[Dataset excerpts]

-- Opening Marker --

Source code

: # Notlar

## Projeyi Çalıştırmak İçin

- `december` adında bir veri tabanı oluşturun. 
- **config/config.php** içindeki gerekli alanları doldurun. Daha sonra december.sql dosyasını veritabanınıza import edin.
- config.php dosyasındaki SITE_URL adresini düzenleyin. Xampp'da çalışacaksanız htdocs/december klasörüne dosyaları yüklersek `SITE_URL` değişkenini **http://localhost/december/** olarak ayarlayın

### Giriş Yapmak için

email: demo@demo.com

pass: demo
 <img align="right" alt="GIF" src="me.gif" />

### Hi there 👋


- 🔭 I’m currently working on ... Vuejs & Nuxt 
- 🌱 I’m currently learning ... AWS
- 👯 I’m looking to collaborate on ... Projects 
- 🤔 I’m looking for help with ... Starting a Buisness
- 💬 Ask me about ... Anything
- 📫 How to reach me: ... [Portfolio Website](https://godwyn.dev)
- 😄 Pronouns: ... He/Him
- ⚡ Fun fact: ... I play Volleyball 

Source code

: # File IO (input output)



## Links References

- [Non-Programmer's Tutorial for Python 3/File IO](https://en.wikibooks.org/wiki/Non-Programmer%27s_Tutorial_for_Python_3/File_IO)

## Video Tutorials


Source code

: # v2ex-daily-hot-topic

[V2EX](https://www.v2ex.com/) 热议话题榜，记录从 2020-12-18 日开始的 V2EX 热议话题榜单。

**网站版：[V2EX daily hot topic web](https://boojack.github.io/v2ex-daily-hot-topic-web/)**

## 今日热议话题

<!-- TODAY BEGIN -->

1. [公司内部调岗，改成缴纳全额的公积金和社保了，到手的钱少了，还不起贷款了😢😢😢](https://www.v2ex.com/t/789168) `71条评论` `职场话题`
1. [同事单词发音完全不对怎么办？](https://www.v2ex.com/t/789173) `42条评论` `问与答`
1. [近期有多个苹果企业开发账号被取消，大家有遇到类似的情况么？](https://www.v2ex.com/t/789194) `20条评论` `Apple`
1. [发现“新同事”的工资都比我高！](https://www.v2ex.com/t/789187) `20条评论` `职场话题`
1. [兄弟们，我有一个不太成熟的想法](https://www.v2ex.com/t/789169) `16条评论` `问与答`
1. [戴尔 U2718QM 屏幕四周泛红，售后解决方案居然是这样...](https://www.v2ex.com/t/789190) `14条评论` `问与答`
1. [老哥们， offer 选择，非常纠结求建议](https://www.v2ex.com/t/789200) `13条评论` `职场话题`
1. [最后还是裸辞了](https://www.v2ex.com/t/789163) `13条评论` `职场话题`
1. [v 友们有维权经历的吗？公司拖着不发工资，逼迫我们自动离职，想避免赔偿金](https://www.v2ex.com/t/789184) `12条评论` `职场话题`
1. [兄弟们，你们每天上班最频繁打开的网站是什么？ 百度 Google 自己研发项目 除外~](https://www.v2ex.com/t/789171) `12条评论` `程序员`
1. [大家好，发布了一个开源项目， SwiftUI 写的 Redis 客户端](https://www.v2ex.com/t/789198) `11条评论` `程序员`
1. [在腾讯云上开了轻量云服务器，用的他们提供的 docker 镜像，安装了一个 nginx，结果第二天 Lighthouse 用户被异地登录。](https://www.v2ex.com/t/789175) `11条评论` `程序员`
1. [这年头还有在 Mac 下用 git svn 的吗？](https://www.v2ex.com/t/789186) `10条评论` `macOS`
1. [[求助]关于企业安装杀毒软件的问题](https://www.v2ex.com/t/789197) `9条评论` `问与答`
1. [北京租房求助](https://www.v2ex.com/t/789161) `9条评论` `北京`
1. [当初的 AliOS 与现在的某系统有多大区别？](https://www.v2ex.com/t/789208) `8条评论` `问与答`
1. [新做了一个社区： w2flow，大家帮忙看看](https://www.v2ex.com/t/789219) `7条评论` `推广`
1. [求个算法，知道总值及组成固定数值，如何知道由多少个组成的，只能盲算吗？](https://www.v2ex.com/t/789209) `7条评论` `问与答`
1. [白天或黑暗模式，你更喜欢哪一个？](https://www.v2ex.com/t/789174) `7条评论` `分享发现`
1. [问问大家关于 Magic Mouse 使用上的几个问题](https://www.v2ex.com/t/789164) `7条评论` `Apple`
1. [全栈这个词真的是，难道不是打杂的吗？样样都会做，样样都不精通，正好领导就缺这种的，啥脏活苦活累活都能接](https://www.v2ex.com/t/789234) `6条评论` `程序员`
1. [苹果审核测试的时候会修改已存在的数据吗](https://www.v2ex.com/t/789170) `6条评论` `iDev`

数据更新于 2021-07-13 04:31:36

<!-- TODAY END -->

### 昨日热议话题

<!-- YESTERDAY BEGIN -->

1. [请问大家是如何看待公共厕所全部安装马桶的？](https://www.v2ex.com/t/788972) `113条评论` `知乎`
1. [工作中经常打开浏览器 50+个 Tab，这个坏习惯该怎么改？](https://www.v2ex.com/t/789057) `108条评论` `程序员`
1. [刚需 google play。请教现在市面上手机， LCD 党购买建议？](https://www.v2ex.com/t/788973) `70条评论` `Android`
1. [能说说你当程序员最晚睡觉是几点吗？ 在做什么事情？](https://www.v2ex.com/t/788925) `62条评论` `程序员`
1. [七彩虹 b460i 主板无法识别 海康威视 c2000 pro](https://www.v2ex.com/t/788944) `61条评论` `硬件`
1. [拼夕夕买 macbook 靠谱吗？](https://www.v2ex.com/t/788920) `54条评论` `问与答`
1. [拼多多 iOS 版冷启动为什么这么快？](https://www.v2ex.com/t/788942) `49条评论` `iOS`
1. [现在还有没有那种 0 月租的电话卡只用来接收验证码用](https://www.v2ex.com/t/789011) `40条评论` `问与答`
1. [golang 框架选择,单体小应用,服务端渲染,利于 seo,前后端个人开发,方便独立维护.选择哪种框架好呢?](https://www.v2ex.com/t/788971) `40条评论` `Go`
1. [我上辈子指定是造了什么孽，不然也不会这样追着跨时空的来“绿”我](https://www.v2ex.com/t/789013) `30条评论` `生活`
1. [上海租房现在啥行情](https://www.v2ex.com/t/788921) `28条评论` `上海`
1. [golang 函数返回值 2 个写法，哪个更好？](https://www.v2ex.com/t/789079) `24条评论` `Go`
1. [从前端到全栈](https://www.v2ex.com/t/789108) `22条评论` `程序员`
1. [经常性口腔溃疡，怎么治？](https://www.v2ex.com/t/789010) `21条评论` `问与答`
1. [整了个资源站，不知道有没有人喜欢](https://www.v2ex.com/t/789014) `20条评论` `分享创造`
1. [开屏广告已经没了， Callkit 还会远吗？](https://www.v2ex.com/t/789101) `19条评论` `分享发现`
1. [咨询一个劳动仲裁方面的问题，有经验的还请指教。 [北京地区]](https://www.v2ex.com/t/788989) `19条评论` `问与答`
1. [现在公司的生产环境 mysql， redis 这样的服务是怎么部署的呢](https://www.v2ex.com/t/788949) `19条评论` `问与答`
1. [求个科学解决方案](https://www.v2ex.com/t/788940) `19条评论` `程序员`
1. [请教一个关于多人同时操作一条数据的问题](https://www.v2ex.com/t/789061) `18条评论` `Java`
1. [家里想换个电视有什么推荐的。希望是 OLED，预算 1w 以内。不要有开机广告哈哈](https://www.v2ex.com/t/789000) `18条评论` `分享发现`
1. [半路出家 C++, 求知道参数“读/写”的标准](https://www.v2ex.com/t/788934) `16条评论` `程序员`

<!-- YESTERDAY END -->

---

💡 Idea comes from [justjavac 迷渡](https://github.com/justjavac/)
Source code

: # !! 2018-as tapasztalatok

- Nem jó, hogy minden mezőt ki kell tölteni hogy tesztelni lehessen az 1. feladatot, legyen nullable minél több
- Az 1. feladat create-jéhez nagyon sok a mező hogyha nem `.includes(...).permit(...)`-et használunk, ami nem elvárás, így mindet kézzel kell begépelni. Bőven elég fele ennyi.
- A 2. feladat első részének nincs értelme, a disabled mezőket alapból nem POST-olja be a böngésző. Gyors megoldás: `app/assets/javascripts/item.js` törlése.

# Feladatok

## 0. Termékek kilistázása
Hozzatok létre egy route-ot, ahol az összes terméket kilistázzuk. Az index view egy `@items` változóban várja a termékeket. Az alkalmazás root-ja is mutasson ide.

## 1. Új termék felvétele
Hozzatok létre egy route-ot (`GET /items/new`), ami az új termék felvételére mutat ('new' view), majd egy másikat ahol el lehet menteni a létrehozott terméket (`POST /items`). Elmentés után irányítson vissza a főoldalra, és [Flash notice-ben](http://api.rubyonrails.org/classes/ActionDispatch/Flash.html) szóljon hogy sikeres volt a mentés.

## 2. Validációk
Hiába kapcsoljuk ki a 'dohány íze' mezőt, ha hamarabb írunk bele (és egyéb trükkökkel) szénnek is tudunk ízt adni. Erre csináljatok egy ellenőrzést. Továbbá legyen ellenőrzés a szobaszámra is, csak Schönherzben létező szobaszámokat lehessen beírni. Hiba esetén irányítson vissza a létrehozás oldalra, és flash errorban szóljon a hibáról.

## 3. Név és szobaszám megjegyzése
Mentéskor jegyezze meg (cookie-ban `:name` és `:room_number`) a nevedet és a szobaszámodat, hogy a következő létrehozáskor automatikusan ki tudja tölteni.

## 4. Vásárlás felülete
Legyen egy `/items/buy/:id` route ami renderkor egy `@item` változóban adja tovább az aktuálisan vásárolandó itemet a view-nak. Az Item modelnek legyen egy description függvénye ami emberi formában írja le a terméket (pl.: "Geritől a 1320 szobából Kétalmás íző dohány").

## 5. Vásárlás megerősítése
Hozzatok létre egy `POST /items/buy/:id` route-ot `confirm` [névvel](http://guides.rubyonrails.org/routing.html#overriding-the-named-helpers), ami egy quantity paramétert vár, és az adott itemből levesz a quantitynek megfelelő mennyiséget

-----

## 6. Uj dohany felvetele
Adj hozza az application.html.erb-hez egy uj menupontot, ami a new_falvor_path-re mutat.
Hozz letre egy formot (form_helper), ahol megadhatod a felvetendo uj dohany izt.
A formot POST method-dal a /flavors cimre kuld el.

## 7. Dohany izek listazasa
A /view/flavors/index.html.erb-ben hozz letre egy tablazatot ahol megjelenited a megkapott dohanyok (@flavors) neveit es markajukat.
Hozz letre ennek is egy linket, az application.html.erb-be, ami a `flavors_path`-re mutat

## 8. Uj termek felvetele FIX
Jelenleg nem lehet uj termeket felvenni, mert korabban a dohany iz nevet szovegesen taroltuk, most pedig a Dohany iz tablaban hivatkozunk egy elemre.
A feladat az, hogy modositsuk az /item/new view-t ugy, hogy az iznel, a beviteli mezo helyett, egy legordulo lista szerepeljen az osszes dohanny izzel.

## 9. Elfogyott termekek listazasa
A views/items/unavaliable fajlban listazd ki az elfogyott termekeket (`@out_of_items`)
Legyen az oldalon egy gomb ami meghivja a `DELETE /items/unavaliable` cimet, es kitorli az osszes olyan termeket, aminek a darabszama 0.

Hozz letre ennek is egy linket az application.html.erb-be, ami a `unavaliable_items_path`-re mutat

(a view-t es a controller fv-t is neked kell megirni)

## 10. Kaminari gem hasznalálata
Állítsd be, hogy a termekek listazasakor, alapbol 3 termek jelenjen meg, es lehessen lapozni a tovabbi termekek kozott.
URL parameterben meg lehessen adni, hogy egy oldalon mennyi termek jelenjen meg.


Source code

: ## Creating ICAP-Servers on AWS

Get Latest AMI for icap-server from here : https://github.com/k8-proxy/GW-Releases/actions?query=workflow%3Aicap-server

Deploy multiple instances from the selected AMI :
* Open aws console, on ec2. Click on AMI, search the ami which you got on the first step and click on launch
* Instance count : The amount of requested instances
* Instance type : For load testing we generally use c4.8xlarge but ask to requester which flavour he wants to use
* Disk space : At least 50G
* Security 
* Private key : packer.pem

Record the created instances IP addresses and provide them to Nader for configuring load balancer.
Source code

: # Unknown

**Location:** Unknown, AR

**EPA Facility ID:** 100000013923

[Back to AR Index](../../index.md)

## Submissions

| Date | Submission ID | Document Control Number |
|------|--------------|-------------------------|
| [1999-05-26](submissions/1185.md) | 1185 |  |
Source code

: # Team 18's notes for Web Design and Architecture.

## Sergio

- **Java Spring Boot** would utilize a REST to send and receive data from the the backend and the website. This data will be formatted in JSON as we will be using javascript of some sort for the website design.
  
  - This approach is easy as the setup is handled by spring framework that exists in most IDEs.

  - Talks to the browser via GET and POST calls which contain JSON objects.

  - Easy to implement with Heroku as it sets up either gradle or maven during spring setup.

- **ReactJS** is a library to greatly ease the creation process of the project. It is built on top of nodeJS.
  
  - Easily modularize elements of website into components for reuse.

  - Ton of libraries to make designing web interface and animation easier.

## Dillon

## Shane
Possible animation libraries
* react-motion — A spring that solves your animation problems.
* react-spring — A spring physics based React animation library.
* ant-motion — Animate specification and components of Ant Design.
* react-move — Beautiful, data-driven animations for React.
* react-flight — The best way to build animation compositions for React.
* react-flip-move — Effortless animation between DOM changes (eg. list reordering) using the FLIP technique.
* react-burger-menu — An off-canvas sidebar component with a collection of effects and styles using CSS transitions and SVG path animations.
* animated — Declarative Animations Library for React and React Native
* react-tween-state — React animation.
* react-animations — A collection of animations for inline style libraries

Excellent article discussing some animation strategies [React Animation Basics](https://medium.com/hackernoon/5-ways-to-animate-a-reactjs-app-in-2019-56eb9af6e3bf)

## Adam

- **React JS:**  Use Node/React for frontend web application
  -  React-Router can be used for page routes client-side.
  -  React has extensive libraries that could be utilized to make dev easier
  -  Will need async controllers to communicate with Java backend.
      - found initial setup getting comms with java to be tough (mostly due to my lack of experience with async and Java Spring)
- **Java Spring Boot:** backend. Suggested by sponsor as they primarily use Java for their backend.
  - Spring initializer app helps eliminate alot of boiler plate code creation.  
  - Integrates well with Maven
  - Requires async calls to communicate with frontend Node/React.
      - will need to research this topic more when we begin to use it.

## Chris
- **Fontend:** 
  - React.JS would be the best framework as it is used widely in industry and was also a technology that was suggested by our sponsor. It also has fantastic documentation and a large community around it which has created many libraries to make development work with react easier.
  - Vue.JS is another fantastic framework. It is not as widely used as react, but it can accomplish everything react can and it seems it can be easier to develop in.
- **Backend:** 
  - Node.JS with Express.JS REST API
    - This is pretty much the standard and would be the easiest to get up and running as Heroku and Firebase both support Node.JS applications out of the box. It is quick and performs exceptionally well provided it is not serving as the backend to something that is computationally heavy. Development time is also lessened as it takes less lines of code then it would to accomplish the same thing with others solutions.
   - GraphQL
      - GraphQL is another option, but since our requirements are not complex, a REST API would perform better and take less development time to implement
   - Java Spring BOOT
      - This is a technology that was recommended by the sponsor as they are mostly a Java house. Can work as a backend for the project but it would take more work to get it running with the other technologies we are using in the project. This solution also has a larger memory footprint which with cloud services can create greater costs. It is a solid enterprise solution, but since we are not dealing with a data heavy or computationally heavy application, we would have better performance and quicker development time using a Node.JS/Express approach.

-- Closing Marker --

Try it
For every line of the data above that contains "分享发现", copy that line.

Answer box
1. [白天或黑暗模式，你更喜欢哪一个？](https://www.v2ex.com/t/789174) `7条评论` `分享发现`
1. [开屏广告已经没了， Callkit 还会远吗？](https://www.v2ex.com/t/789101) `19条评论` `分享发现`
1. [家里想换个电视有什么推荐的。希望是 OLED，预算 1w 以内。不要有开机广告哈哈](https://www.v2ex.com/t/789000) `18条评论` `分享发现`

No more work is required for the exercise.